Pressure ulcer prevention tech specialist welcomes SEM device recommendations in new clinical guidelines
Following the release of the new Clinical Practice Guideline for Prevention and Treatment of Pressure Ulcers/Injuries for healthcare professionals, BBI Europe has welcomed the recommendation of using a sub-epidermal moisture (SEM) measurement device as an adjunct to standard of care.
Within the new guidelines, experts suggest that healthcare professionals use an SEM device alongside their existing routine clinical assessment of the skin to help identify the risk of pressure ulcers amongst patients.
BBI Europe specialises in biometric sensor technology for early identification and monitoring of chronic, preventable conditions in collaboration with clinicians. BBI’s SEM Scanner is a hand-held, portable, skin tissue assessment device that measures sub-epidermal moisture, which is an invisible precursor to the development of incipient pressure damage.
With the new Clinical Practice Guideline (CPG) introducing new evidence-based recommendations for using a SEM/oedema measurement device as an adjunct to routine clinical assessment, BBI says that this “signals the end to centuries old purely subjective skin assessments.”
Figures from BBI estimate one out of every 22 people in England currently have an open wound on their skin caused by a pressure ulcer/injury.

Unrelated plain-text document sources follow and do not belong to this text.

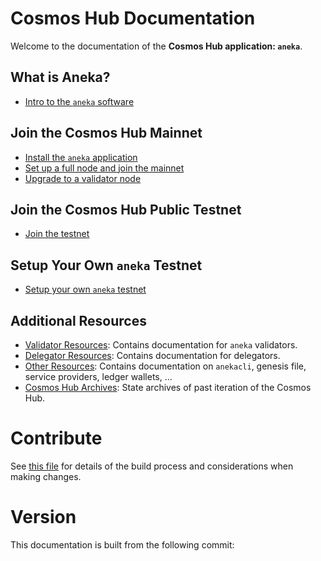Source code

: <!--
parent:
  order: false
layout: home
-->

# Cosmos Hub Documentation

Welcome to the documentation of the **Cosmos Hub application: `aneka`**.

## What is Aneka?

- [Intro to the `aneka` software](./aneka-tutorials/what-is-aneka.md)

## Join the Cosmos Hub Mainnet

- [Install the `aneka` application](./aneka-tutorials/installation.md)
- [Set up a full node and join the mainnet](./aneka-tutorials/join-mainnet.md)
- [Upgrade to a validator node](./validators/validator-setup.md)

## Join the Cosmos Hub Public Testnet

- [Join the testnet](./aneka-tutorials/join-testnet.md)

## Setup Your Own `aneka` Testnet

- [Setup your own `aneka` testnet](./aneka-tutorials/deploy-testnet.md)

## Additional Resources

- [Validator Resources](./validators/README.md): Contains documentation for `aneka` validators.
- [Delegator Resources](./delegators/README.md): Contains documentation for delegators.
- [Other Resources](./resources/README.md): Contains documentation on `anekacli`, genesis file, service providers, ledger wallets, ...
- [Cosmos Hub Archives](./resources/archives.md): State archives of past iteration of the Cosmos Hub.

# Contribute

See [this file](./DOCS_README.md) for details of the build process and
considerations when making changes.

# Version

This documentation is built from the following commit:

Welcoming the new recommendation, Martin Burns, BBI CEO, said: “The days of subjective skin assessments of this #1 reported patient harm being the only tool available to nurses in their diagnosis of PU/PIs are over.
“We are very pleased that measurement of SEM is recommended by the new evidence-based CPGs as an adjunct to the existing routine clinical assessment of the skin. Nurses will be significantly aided in their day-to-day work as a result of this.”
The SEM Scanner is the only CE Marked and FDA authorised device for pressure ulcer risk assessment.
“It is encouraging to see that the 2019 recommendations from global leading authorities and experts have recognised developments in clinical understanding of PU/PI development including the role of SEM”, Martin added. “Clinicians estimate that around 95% of PU/PI are preventable. Our singular objective is to reduce PU/PI incidence by helping clinicians make prevention real.
“Anatomy specific risk assessment using the SEM Scanner addresses chronic latency problems; PU/PI detection latency and interventional latency. The SEM Scanner is the only CE Marked and FDA Authorised device for this clinical purpose.
“Where we have seen our SEM Scanner in use, nurses have published significant decreases in hospital acquired PU/PIs; a 92% reduction being the latest published number.”